All data elements much define a substitutionGroup that tags them as searchable, returnable, or both. For example:

<xsd:element name="Collector" type="digir:stringData" substitutionGroup="digir:alphaSearchableReturnableData" nillable="true"/>

All data elements that can be instantiated must not be abstract. Any abstract element should not be used as a searchable concept.

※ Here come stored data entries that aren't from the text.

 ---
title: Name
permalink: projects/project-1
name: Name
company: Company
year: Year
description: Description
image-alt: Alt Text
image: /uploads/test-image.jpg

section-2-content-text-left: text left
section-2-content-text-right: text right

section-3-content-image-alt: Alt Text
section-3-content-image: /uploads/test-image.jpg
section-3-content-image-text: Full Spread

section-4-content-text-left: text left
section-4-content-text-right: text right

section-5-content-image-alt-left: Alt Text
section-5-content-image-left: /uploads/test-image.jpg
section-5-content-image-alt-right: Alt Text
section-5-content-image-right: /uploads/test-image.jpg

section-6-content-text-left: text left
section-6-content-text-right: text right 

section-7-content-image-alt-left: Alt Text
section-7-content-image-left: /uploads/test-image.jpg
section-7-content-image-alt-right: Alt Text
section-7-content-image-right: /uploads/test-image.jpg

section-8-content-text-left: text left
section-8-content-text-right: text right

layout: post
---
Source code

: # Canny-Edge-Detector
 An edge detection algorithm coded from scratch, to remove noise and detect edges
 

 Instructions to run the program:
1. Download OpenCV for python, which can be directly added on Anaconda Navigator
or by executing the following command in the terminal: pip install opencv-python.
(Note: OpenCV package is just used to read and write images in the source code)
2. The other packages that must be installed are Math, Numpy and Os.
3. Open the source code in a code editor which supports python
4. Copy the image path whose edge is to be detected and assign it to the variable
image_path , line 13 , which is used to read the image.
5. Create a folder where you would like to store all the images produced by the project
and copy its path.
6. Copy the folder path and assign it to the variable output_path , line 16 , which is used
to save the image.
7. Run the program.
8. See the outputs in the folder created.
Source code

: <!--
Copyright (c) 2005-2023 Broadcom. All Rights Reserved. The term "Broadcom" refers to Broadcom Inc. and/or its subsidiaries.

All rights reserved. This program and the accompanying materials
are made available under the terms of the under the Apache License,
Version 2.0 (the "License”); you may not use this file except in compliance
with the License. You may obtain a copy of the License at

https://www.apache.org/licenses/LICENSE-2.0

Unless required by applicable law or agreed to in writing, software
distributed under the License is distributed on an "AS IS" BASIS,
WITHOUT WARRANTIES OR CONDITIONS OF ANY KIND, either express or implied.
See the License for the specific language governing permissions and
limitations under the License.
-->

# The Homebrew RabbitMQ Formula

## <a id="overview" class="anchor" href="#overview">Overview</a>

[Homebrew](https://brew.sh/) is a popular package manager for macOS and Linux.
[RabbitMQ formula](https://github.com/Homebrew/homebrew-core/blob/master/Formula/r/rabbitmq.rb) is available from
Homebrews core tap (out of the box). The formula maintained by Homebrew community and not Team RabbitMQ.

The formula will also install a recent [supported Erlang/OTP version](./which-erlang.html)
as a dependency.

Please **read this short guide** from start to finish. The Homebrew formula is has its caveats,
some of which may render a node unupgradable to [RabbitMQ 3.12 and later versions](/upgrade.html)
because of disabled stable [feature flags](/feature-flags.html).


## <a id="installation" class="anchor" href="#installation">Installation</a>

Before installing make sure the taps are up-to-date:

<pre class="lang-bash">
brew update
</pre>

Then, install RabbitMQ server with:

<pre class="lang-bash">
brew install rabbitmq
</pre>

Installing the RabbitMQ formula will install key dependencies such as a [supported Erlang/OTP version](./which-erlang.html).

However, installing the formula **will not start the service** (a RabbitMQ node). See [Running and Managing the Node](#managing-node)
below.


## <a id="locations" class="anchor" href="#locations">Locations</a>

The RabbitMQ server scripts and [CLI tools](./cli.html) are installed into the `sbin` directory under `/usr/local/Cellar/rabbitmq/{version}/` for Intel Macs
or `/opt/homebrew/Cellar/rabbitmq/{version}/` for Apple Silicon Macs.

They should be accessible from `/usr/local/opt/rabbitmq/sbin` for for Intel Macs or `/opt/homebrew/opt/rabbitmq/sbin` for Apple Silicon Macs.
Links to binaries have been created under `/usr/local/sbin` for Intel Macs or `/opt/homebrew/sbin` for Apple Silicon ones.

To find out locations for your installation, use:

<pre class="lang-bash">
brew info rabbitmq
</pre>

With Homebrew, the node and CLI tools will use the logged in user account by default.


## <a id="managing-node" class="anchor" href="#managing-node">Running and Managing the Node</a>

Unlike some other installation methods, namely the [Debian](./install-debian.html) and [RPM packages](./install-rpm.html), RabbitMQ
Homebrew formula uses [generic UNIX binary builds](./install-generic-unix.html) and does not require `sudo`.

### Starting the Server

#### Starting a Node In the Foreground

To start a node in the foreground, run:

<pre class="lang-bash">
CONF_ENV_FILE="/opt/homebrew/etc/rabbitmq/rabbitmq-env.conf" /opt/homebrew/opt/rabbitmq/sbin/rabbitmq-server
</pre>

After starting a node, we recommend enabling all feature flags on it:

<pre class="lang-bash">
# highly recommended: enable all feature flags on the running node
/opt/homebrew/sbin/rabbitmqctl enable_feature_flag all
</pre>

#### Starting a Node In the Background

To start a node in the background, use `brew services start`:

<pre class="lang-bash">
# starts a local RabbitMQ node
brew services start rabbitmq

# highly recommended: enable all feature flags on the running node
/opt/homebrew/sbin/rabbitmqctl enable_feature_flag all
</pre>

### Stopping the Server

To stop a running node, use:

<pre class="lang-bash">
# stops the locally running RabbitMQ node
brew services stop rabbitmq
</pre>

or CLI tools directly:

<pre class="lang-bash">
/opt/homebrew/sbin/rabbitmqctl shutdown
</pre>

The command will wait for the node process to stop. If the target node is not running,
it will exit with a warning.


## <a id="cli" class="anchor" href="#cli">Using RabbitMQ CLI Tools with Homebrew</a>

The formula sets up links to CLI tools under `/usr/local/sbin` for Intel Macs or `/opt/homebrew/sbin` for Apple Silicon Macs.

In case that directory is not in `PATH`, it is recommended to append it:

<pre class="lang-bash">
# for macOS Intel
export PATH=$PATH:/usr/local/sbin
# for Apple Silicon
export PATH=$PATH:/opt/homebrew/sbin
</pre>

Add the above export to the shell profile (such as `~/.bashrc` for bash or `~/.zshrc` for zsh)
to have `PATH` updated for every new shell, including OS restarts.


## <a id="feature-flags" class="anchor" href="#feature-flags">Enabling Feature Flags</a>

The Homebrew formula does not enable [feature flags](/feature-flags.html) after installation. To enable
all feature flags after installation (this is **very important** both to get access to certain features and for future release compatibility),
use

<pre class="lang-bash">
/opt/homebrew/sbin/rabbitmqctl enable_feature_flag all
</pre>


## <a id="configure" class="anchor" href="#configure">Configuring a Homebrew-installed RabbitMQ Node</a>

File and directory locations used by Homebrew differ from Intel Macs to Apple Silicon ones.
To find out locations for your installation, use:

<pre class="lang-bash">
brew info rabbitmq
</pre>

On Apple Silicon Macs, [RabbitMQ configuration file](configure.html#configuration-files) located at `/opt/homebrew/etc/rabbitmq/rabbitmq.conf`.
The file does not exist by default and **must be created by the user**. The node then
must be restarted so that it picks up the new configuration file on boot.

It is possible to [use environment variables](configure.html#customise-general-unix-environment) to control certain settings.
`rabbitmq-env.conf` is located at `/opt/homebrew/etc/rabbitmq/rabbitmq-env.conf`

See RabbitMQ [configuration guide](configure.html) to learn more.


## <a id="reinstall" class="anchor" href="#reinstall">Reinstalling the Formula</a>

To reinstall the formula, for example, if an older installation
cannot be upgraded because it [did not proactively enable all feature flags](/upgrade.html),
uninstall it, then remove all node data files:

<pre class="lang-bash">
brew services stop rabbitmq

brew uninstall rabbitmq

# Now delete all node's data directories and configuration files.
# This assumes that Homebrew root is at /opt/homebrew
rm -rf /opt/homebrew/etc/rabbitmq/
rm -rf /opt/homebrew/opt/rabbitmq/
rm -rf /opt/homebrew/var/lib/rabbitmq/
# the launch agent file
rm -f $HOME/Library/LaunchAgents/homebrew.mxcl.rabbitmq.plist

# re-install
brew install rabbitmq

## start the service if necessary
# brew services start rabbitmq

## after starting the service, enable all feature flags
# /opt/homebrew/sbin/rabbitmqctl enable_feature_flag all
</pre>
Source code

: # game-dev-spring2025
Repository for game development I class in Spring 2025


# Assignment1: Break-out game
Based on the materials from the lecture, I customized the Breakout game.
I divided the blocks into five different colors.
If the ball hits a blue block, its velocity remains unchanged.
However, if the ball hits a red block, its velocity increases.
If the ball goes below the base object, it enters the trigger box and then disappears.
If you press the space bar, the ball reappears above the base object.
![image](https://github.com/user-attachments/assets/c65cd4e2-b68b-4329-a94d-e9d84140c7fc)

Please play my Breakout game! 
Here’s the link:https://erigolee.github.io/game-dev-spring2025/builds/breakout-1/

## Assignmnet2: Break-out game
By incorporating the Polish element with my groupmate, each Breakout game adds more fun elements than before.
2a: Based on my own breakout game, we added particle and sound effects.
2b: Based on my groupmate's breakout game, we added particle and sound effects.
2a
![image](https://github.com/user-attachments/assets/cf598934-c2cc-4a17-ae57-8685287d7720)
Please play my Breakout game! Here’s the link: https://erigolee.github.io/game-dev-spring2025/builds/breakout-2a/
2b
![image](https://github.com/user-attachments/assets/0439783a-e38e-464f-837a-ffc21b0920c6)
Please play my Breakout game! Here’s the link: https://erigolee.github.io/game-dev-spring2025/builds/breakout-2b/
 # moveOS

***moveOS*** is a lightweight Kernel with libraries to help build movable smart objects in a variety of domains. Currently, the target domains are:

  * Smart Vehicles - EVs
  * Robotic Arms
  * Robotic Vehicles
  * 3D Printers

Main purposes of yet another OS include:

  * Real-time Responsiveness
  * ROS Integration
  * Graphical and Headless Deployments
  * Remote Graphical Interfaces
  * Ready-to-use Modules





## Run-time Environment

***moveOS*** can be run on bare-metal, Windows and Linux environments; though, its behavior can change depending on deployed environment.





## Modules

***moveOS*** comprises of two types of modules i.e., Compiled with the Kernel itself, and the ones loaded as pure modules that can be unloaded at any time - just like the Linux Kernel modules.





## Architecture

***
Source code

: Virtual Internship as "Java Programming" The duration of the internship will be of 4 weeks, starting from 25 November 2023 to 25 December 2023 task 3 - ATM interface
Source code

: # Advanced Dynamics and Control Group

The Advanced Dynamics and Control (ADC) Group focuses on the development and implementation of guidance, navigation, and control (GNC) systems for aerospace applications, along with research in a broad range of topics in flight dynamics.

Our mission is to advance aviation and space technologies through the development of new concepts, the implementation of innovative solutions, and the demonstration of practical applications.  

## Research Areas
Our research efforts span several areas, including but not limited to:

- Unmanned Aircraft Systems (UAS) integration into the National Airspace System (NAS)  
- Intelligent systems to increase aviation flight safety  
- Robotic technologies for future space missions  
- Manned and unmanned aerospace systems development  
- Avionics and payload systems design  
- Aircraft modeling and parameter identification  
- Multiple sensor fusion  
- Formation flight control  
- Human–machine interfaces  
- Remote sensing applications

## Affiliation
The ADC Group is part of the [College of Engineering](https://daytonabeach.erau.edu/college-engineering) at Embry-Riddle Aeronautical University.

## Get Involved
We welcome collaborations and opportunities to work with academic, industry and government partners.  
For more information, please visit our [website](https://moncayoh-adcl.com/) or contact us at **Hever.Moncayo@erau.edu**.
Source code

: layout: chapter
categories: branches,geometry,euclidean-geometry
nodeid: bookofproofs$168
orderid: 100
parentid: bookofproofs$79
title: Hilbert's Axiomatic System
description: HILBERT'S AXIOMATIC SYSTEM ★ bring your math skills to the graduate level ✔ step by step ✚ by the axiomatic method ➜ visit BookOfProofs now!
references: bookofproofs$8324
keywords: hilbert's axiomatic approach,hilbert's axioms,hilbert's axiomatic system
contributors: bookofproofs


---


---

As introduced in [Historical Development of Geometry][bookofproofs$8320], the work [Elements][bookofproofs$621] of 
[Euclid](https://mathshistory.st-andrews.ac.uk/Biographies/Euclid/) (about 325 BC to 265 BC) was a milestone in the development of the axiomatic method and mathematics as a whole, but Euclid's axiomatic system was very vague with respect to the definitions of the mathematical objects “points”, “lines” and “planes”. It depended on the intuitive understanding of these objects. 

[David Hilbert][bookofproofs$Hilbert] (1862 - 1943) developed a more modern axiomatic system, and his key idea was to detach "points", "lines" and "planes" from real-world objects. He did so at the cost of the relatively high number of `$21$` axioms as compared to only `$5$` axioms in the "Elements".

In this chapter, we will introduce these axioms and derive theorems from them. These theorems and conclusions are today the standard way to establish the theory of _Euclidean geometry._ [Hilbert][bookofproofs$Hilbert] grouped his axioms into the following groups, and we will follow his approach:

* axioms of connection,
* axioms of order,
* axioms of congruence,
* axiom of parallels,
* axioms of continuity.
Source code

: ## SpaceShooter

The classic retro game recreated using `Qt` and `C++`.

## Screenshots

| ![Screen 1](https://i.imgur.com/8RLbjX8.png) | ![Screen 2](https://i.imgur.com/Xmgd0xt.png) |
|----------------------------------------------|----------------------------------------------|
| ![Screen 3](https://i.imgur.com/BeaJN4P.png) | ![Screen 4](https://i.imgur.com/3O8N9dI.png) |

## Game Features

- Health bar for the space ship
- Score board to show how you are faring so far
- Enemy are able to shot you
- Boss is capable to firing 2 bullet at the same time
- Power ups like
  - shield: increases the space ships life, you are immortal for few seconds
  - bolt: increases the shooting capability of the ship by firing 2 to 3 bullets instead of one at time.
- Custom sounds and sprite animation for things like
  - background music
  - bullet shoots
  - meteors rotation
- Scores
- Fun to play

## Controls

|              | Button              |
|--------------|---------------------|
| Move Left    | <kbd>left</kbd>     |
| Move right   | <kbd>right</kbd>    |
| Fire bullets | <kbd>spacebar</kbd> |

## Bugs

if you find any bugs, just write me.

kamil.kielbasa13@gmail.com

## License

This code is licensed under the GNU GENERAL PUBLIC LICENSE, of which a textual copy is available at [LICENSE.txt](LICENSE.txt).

Noting required elements (a returnable data element that is required in all result sets) is done through the creation of an abstract element with the substitutionGroup of digir:requiredList. The element is abstract, and therefore can never be instantiated and we flag it as the requiredList via the substituionGroup. An example is:


   <xsd:element name="requiredList" substitutionGroup="digir:requiredList" abstract="true">
      <xsd:complexType>
         <xsd:sequence>
            <xsd:element ref="DateLastModified "/>
            <xsd:element ref="InstitutionCode"/>
            <xsd:element ref="CollectionCode"/>
            <xsd:element ref="CatalogNumber"/>
            <xsd:element ref="ScientificName"/>
         </xsd:sequence>
      </xsd:complexType>	
   </xsd:element>

This should be done in all federation schema but the list (sequence) could contain no elements.

Schema Versioning Process

When dealing with any evolving specification, it is important to appropriately version it. Giving the distributed nature of this project, a clear process should be followed. The suggested process is:

Use the DiGIR CVS repository on the SourceForge site. The schema documents, for both the protocal and federation schemas, as well as some examples, are in the xml module in CVS. All edits to a schema should be done via a checked out version of the document and commits should be done regularly. It is not recommended that you keep a document out with changes for an extended period of time as that can introduce conflicts in a multi-developer environment.
Once you are satisfied with you changes and they have been tested, you are ready to "release" the schema. After the schema(s) are committed to CVS, you should tag (via cvs tag) the schema, as well as any dependant schemas with the release name (e.g. beta1, release1.0, etc.). All dependant schemas should use the same tag.
After tagging the files, create a directory with the same name as the tags used (e.g. beta1, release1.0, etc.) in the htdocs (webspace) area of the DiGIR SourceForge site under the appropriate directory (prot - for protocol schema and fed - for federation schema).
Then scp (secure copy) the same versions of the schema(s) to this(these) new directory(ies). Here, snapshots of all released version will reside. This location acts as, and should be used in other schema or instance documents, as the schemaLocation. You should not remove previous versions of the schemas as other people may still be referencing them.